Work to be completed:
Filter the entries down to the lines containing "research", and copy those lines.

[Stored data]

────

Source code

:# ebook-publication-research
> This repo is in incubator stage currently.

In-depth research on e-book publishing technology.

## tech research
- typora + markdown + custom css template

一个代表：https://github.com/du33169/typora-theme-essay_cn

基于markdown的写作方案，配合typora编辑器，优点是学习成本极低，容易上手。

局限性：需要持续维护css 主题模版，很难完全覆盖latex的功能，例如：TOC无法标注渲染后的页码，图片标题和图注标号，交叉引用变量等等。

────

Response to this exercise:
:# ebook-publication-research
In-depth research on e-book publishing technology.
## tech research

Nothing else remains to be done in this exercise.